The car that currently owns the record is an Abarth Bialbero. While I was in line, a gentleman with an English accent came up to me and said, “I/GT, eh? Do you know what car holds that record?” I informed him that indeed, I did, and he replied, “That’s right…and I own it!”
Without missing a beat, I said to him, “I have a picture of your car on my dart board in my basement.”
As it turns out, my new friend from England, Martin McGlone, also races a Sebring Sprite in Europe—one originally driven by Stirling Moss. Martin wasn’t there out of nostalgia. He was piloting a 1966 Shelby GT350, and looking for a class record against cars much more technologically advanced.

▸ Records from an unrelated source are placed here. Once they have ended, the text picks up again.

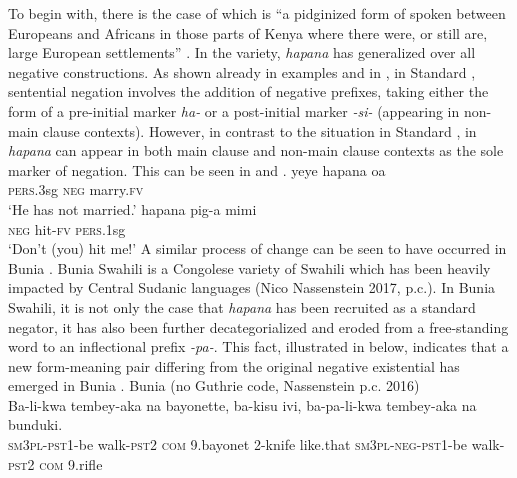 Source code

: \documentclass[output=paper]{langsci/langscibook}
\begin{document}
To begin with, there is the case of  which is ``a pidginized
form of  spoken between Europeans and Africans in those parts
of Kenya where there were, or still are, large European settlements''
\parencite[51]{Vitale1980}. In the  variety, \textit{hapana} has
generalized over all negative constructions. As shown already in examples
 and  in , in
Standard , sentential negation
involves the addition of negative prefixes, taking either the form of a
pre-initial marker \textit{ha-} or a post-initial marker \textit{-si-}
(appearing in non-main clause contexts). However, in contrast to the
situation in Standard , in  \textit{hapana} can
appear in both main clause and non-main clause contexts as the sole marker
of negation. This can be seen in  and
.
\ea\label{ex:kisetla-marry-hit}
\ea\label{ex:kisetla-marry}
\gll yeye hapana oa\\
	\textsc{pers}.3sg \textsc{neg} marry.\textsc{fv}\\
\glt 	`He has not married.'
\ex\label{ex:kisetla-hit}
\gll hapana pig-a mimi\\
	\textsc{neg} hit-\textsc{fv} \textsc{pers}.1sg\\
\glt 	`Don't (you) hit me!'
\z\z
A similar process of change can be seen to have occurred in
Bunia . Bunia Swahili is a
Congolese variety of Swahili which has been heavily impacted by Central
Sudanic languages (Nico Nassenstein 2017, p.c.). In Bunia Swahili, it is
not only the case that \textit{hapana} has been recruited as a standard
negator, it has also been further decategorialized and eroded from a
free-standing word to an inflectional prefix \textit{-pa-}. This fact,
illustrated in  below, indicates that a new form-meaning
pair differing from the original negative existential has emerged in
Bunia .
%
\ea\label{ex:bunia-arms}
Bunia  (no Guthrie code, Nassenstein p.c. 2016)\\
\gll Ba-li-kwa tembey-aka na bayonette, ba-kisu ivi, ba-pa-li-kwa tembey-aka na bunduki.\\
	\textsc{sm3pl}-\textsc{pst}1-be walk-\textsc{pst}2 \textsc{com} 9.bayonet 2-knife like.that \textsc{sm}3\textsc{pl}-\textsc{neg}-\textsc{pst}1-be walk-\textsc{pst}2 \textsc{com} 9.rifle\\
\end{document}
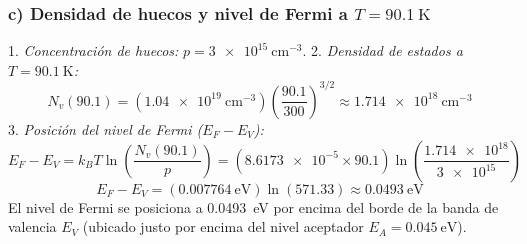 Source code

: \begin{problema}
\subsubsection*{c) Densidad de huecos y nivel de Fermi a $T = \SI{90.1}{\kelvin}$}

1. \textit{Concentración de huecos:} $p = \SI{3e15}{\cm^{-3}}$.
2. \textit{Densidad de estados a $T = \SI{90.1}{\kelvin}$:}
\[
N_v(90.1) = (\SI{1.04e19}{\cm^{-3}}) \left( \frac{90.1}{300} \right)^{3/2} \approx \SI{1.714e18}{\cm^{-3}}
\]
3. \textit{Posición del nivel de Fermi ($E_F - E_V$):}
\[
E_F - E_V = k_B T \ln\left( \frac{N_v(90.1)}{p} \right) = (\num{8.6173e-5} \times 90.1) \ln\left( \frac{\num{1.714e18}}{\num{3e15}} \right)
\]
\[
E_F - E_V = (\SI{0.007764}{\eV}) \ln(571.33) \approx \SI{0.0493}{\eV}
\]
El nivel de Fermi se posiciona a \SI{0.0493}{\eV} por encima del borde de la banda de valencia $E_V$ (ubicado justo por encima del nivel aceptador $E_A = \SI{0.045}{\eV}$).
\end{problema}

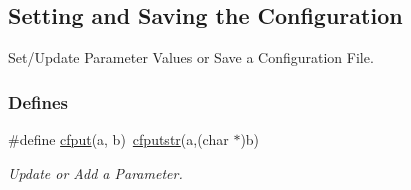 \hypertarget{group__setting__saving}{\subsection{Setting and Saving the Configuration}
\label{group__setting__saving}
}


Set/\-Update Parameter Values or Save a Configuration File.  


\subsubsection*{Defines}
\begin{DoxyCompactItemize}
\item 
\#define \hyperlink{group__setting__saving_gab4370bac1e151641bfb78e65f8ec4b44}{cfput}(a, b)~\hyperlink{group__setting__saving_ga9553f7a24b080660793a560c2bc8f210}{cfputstr}(a,(char $\ast$)b)
\begin{DoxyCompactList}\small\item\em Update or Add a Parameter. \end{DoxyCompactList}\end{DoxyCompactItemize}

I talk to dozens of people who invariably say, “I’d like to go to Bonneville someday.” I had said it for years until I finally made my mind up and went. But until one attends, until one starts talking with these competitors on the salt, you cannot grasp the sense of community Speedweek provides. There is magic here, born of history, sweat, and a defiance of those who say: “It can’t be done.” There is a reverence for the past that runs parallel to the advance of technology, but it never trumps the goal of going faster.
I’ll be back in August—there are 3.086 mph sitting on the table. I can’t get ’em if I don’t show up.